The Finger Lakes wine industry has a history steeped in plantings of native varieties such as Concord and Catawba and some of its best-selling wines still reflect a significant demand for these wine varietals as well as for hybrids. It seems that there is a bit of a divide amongst those producers who are catering to this sweet wine-drinking consumer, in some ways the lifeblood of the region, and those who are throwing themselves into producing vinifera varietals such as Riesling, Gewürztraminer and Cabernet Franc in a dry style that are attractive to a more sophisticated palate, for those wine geeks and foodies among us.
And I’ve seen wine lists at wineries that incorporate both sweet, native varietals and vinifera. Where is the future of the Finger Lakes in regards to native vs. vinifera? Do you feel a divide amongst producers with one side all for producing the sweeter style wines vs. those who are much more interested in perfecting their vinifera offerings? Will vinifera varietals continue to put the Finger Lakes “on the map” as a serious world-class wine producing region, overshadowing the image that clings to the region because of its history of producing sweet wines? I wonder if there should be a separation in marketing efforts for the two segments. Are the sweet wine-only producers dragging the vinifera producers down in terms of the perception of Finger Lakes Wine Country? Or is there some way to use the diversity of wine offerings available in the Finger Lakes to our advantage and tout the region as one that offers both ends of the spectrum, appealing to many types of wine palate?
Morgen McLaughlin, President of Finger Lakes Wine Country Tourism Marketing Association, offered these observations on the topic, “I think the reason that many wineries still produce sweet wines is because they sell better in tasting rooms. The drier, vinifera wines do well with journalists, restaurants, retailers, and with certain consumers. The wineries in the Finger Lakes rely heavily on tasting room sales (over 80% of sales for many wineries) and at the end of the day the wineries need to stay in business.
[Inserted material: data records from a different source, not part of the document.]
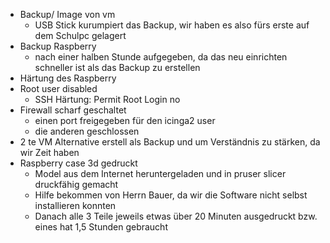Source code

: 
- Backup/ Image von vm
	- USB Stick kurumpiert  das Backup, wir haben es also fürs erste auf dem Schulpc gelagert
- Backup Raspberry 
	- nach einer halben Stunde aufgegeben, da das neu einrichten schneller ist als das Backup zu erstellen
- Härtung des Raspberry 
- Root user disabled 
	- SSH Härtung: Permit Root Login no
- Firewall scharf geschaltet 
	- einen port freigegeben für den icinga2 user
	- die anderen geschlossen
- 2 te VM Alternative erstell als Backup und um Verständnis zu stärken, da wir Zeit haben
- Raspberry case 3d gedruckt 
	-	Model aus dem Internet heruntergeladen und in pruser slicer druckfähig gemacht
	- Hilfe bekommen von Herrn Bauer, da wir die Software nicht selbst installieren konnten
	- Danach alle 3 Teile jeweils etwas über 20 Minuten ausgedruckt bzw. eines hat 1,5 Stunden gebraucht 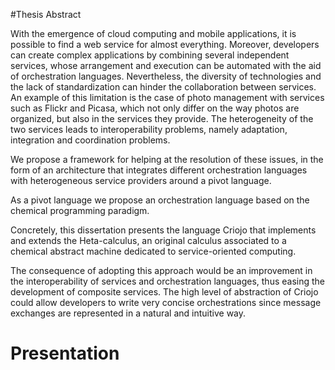 #Thesis Abstract

With the emergence of cloud computing and mobile applications, 
it is possible to find a web service for almost everything. 
Moreover, developers can create complex applications by combining 
several independent services, 
whose arrangement and execution can be automated with the aid of orchestration languages. 
Nevertheless, the diversity of technologies and the lack of standardization 
can hinder the collaboration between services.
An example of this limitation is the case of photo management
with services such as Flickr and Picasa,
which not only differ on the way photos are organized,
but also in the services they provide.
The heterogeneity of the two services leads to interoperability problems,
namely adaptation, integration and coordination problems.

We propose a framework for helping at the resolution of these issues, 
in the form of an architecture that integrates different orchestration 
languages with heterogeneous service providers around a pivot language.

As a pivot language we propose an orchestration language 
based on the chemical programming paradigm.

Concretely, this dissertation presents the language Criojo
that implements and extends the Heta-calculus, 
an original calculus associated to a chemical abstract machine 
dedicated to service-oriented computing.

The consequence of adopting this approach would be an improvement in the interoperability of services 
and orchestration languages, thus easing the development of composite services.
The high level of abstraction of Criojo could allow developers to write very concise orchestrations since message exchanges are represented in a natural and intuitive way.

# Presentation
Even those producers who focus on dry-style vinifera wines have at least one “cash cow” wine. Maybe not always a native or hybrid blend, but something with residual sugar. Most people talk dry but drink sweet. Why do you think Kendall Jackson has sold so much Chardonnay. They added some residual sugar and saw their sales skyrocket.”
(Full disclosure: I work with Morgen and Finger Lakes Wine Country Tourism Marketing Association on projects on a regular basis)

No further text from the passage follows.